As the leader of the risk team for Latin America, Mariana oversees a multidisciplinary group focused on one core mission: help merchants maximize profit by stopping fraud while keeping the experience seamless for good customers. She structures her team into “conceptual pods” focused on ownership areas for fraud workflows, onboarding, model health and specific accounts, empowering individuals to take the lead while staying aligned with shared goals.

Mariana Calderón
Among her proudest achievements is helping standardize Signifyd’s offline proof-of-value (POV) process in LATAM, turning what started as bespoke, complex evaluations into a scalable, repeatable framework now used widely, especially in Brazil.
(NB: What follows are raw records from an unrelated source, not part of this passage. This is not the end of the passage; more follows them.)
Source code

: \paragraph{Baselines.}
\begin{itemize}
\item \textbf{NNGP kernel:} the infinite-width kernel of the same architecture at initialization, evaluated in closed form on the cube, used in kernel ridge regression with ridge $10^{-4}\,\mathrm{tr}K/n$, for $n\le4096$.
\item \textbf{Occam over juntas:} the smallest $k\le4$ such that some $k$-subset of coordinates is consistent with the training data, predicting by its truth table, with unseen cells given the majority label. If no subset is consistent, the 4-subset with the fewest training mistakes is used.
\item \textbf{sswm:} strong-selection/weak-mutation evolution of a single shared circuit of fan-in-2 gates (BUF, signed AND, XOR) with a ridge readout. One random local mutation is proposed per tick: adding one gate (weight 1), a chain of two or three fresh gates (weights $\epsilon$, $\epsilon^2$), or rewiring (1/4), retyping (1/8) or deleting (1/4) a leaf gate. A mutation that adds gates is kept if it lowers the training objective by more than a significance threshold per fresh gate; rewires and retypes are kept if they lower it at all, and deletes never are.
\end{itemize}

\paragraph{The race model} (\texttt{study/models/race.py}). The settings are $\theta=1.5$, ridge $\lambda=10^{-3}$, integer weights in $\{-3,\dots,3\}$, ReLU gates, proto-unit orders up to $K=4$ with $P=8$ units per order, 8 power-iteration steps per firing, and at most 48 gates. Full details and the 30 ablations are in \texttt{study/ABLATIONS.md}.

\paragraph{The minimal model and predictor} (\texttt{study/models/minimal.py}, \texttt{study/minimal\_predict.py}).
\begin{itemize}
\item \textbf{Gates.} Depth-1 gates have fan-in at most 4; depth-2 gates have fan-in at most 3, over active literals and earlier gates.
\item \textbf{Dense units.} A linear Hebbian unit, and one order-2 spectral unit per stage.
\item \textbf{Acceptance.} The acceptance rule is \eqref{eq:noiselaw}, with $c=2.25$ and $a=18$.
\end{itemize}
That work has strengthened Signifyd’s position in competitive deals and brought clarity and rigor to how success is measured.
Along the way, Mariana has had to unlearn perfectionism — pushing herself to be “brave, not perfect,” raising her hand even when she doesn’t have every answer. Supportive leaders who advocate for visibility, a challenging work environment, and a bunch of role models at Signifyd that inspire her have played a big part in her growth. Her biggest advice for women in tech is to intentionally build a network, as a space for shared learning and mutual support.
What are the common threads among successful women in tech?
Across time zones and disciplines, Orla, Amy, Katherine, Fernanda and Mariana share a few powerful common threads: curiosity that opened unexpected doors, mentors and leaders who invested in their potential and a commitment to lifting others as they grow.
At Signifyd, women in tech are not only designing fraud protection systems, refining AI pipelines and leading high-impact teams, they are shaping how we hire, collaborate and create space for every voice to be heard.
Their stories are a reminder to future and emerging women technologists everywhere:
There is room for you here. You don’t have to fit a mold. You don’t have to have it all figured out. You just have to take the next step and find a community that backs you while you do it.